Je serais très flattée de rejoindre Beckett où que ce soit. Je me rappelle avoir pensé à lui quand j’écrivais Grande tiqueté, à cause de ces trois vagabonds qui se promenaient sur la lande en proférant ici et là quelques insanités ou vérités. Oui, bien sûr, mes romans ne sont pas des romans puisqu’ils ne racontent pas une histoire. Il n’y a pas d’intrigue, ni même de sujet, ni vraiment de personnages, au fond. Tous les personnages sont des fantômes, ou des masques, des poupées, des figures de théâtre, des vignettes. Sauf dans deux livres, Un Chapeau léopard et Les Débutants, où j’avais essayé de faire autre chose, de moins traiter avec les fantômes et de rejoindre un monde plus vivant. Mais j’ai abandonné ces tentatives et je n’y reviendrai pas car elles ne m’ont pas contentée. J’ai découvert, livre après livre, qu’en effet on pourrait dire que mon « sujet », c’est ce questionnement sur l’acte d’écrire et peut-être aussi sur cette « étrange manière de vivre », comme le dit Vila-Matas, qui est celle d’un écrivain.
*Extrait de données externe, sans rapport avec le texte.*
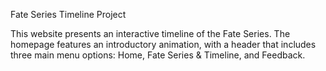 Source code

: Fate Series Timeline Project

This website presents an interactive timeline of the Fate Series. The homepage features an introductory animation, with a header that includes three main menu options: Home, Fate Series & Timeline, and Feedback.
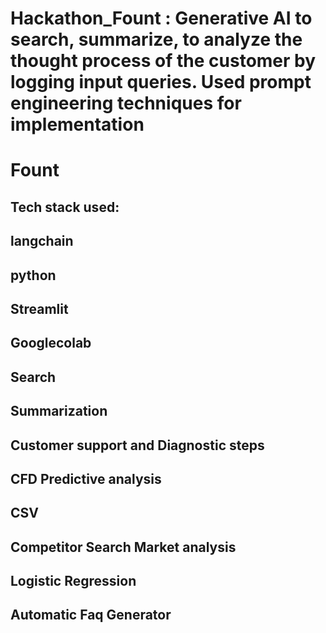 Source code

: # Hackathon_Fount : Generative AI to search, summarize, to analyze the thought process of the customer by logging input queries. Used prompt engineering techniques for implementation
# Fount

## Tech stack used:
## langchain
## python
## Streamlit
## Googlecolab
## 



## Search
## Summarization
## Customer support and Diagnostic steps
## CFD Predictive analysis
## CSV
## Competitor Search Market analysis
## Logistic Regression
## Automatic Faq Generator
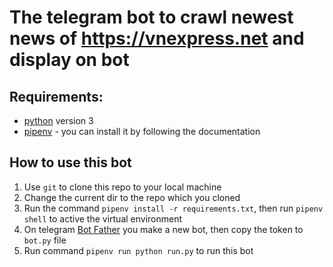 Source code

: # The telegram bot to crawl newest news of https://vnexpress.net and display on bot
## Requirements:
* [python](https://www.python.org "python") version 3
* [pipenv](https://pipenv.pypa.io/en/latest/ "pipenv") - you can install it by following the documentation
## How to use this bot
1. Use `git` to clone this repo to your local machine
2. Change the current dir to the repo which you cloned
3. Run the command `pipenv install -r requirements.txt`, then run `pipenv shell` to active the virtual environment
4. On telegram [Bot Father](https://telegram.me/BotFather "Bot Father") you make a new bot, then copy the token to `bot.py` file
5. Run command `pipenv run python run.py` to run this bot
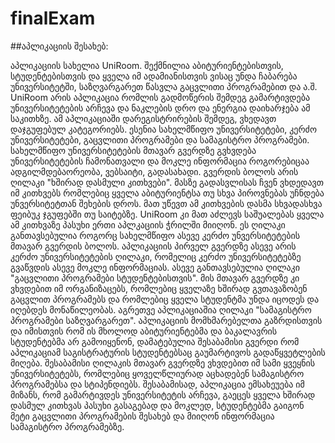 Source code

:# finalExam

##აპლიკაციის შესახებ:

აპლიკაციის სახელია UniRoom. შექმნილია აბიტურიენტებისთვის, სტუდენტებისთვის და ყველა იმ ადამიანისთვის ვისაც უნდა ჩაბარება უნივერსიტეტში, საზღვარგარეთ წასვლა გაცვლითი პროგრამებით 
და ა.შ.
UniRoom არის აპლიკაცია რომლის გადმოწერის შემდეგ გამარტივდება უნივერსიტეტების არჩევა და ნაკლების დრო და ენერგია დაიხარჯება ამ საკითხზე. ამ აპლიკაციაში დარეგისტრირების შემდეგ, 
ვხედავთ დაჯგუფებულ კატეგორიებს. ესენია სახელმწიფო უნივერსიტეტები,  კერძო უნივერსიტეტები, გაცვლითი პროგრამები და სამაგისტრო პროგრამები. სახელმწიფო უნივერსიტეტების მთავარ 
გვერდზე გვხვდება უნივერსიტეტების ჩამონათვალი და მოკლე ინფორმაცია როგორებიცაა ადგილმდებაორეობა, ვებსაიტი, გადასახადი. გვერდის ბოლოს არის ღილაკი "ხშირად დასმული კითხვები".
მასზე გადასვლისას ჩვენ ვხდედავთ იმ კითხვებს რომლებიც ყველა აბიტურიენტსა თუ სხვა პიროვნებას უჩნდება უნვერსიტეტთან შეხების დროს. მათ უწევთ ამ კითხვების დასმა სხვადასხვა ფეიბუკ
ჯგუფებში თუ საიტებზე. UniRoom კი მათ აძლევს საშუალებას ყველა ამ კითხვაზე  პასუხი ერთი აპლკაციის ჭრილში მიიღონ. ეს ღილაკი განთავსებულია როგორც სახელმწიფო ასევე კერძო უნვერსიტეტების 
მთავარ გვერდის ბოლოს. აპლიკაციის პირველ გვერდზე ასევე არის კერძო უნივერსიტეტების ღილაკი, რომელიც კერძო უნივერსიტეტებზე გვაწვდის ასევე მოკლე ინფორმაციას. 
ასევე განთავსებულია ღილაკი "გაცვლითი პროგრამები სტუდენტებისთვის". მის მთავარ გვერდზე  კი ვხვდებით იმ ორგანიზაცებს, რომლებიც ყველაზე ხშირად გვთავაზობენ გაცვლით პროგრამებს და
რომლებიც ყველა სტუდენტმა უნდა იცოდეს და იღებდეს მონაწილეობას. აგრეთვე აპლიკაციაშია ღილაკი "სამაგისტრო პროგრამები საზღვარგარეთ". აპლიკაციის მომხმარებელთა გაზრდისთვის
და იმისთვის რომ ის მხოლოდ აბიტურიენტებმა და ბაკალავრის სტუდენტებმა არ გამოიყენონ, დამატებულია შესაბამისი გვერდი რომ აპლიკაციამ საგისტრატურის სტუდენტებსაც გაუმარტივოს 
გადაწყვეტლების მიღება. შესაბამისი ღილაკის მთავარ გვერდზე ვხვდებით იმ სამი ყვეყნის უნივერსიტეტებს, რომლებიც ყოველწლიურად აცხადებენ სამაგისტრო პროგრამებსა და სტიპენდიებს. 
შესაბამისად, აპლიკაცია ემსახეუება იმ მიზანს, რომ გამარტივდეს უნივერსიტეტის არჩევა, გაეცეს ყველა ხშირად დასმულ კითხვას პასუხი გასაგებად და მოკლედ, სტუდენტებმა გაიგონ მეტი 
გაცვლითი პროგრამების შესახებ და მიიღონ ინფორმაცია სამაგისტრო პროგრამებზე. 
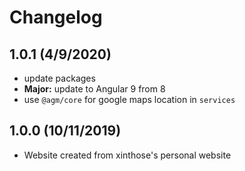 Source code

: # Changelog

## 1.0.1 (4/9/2020)

- update packages
- **Major:** update to Angular 9 from 8
- use `@agm/core` for google maps location in `services`

## 1.0.0 (10/11/2019)

- Website created from xinthose's personal website
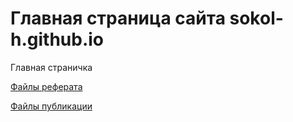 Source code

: # Главная страница сайта sokol-h.github.io

Главная страничка

[Файлы реферата](my-report/)

[Файлы публикации](my-report-www/)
Avez-vous déjà été tentée, à l’instar de Beckett justement ou de Pirandello (on pense ainsi à Six Personnages en quête d’auteur en lisant votre ouvrage), à l’écriture pour le théâtre ? Ou estimez-vous que votre écriture ne peut trouver sa forme la plus aboutie que dans l’exercice romanesque, du conte ou de la nouvelle, et ce, dans un format toujours court ?
J’ai très souvent été tentée par le théâtre, il me semble que peu à peu j’y arrive, et ce sera une conquête énorme pour moi. Car c’est une vraie névrose qui m’a empêchée d’y parvenir. D’abord l’impression fausse et bête qu’il faut avoir des connaissances techniques pour écrire du théâtre, mais surtout, en dessous de cela, bien cachée, la passion qu’avait mon père pour le théâtre, que j’évoque sans doute pour la première fois dans Notre si chère vieille dame auteur. Cette passion me faisait un peu peur car ce n’était pas seulement un goût vif pour le spectacle (nous allions beaucoup à La Comédie Française), pour certaines actrices extraordinaires (Edwige Feuillère ou Maria Casarès), pour les textes superbes de Racine, Giraudoux ou Claudel. C’était plus trouble, plus étrange, et je ne peux évoquer cela que dans la fiction.
La première impression qui saisit le lecteur est celle du brouillage des repères, temporels et spatiaux, des différents types de narration et niveaux de récit. Comme si mémoire et imagination, expérience vécue et rêve, réalité et fiction se confondaient. Est-ce ainsi, selon vous, que la littérature doit pouvoir se comprendre ?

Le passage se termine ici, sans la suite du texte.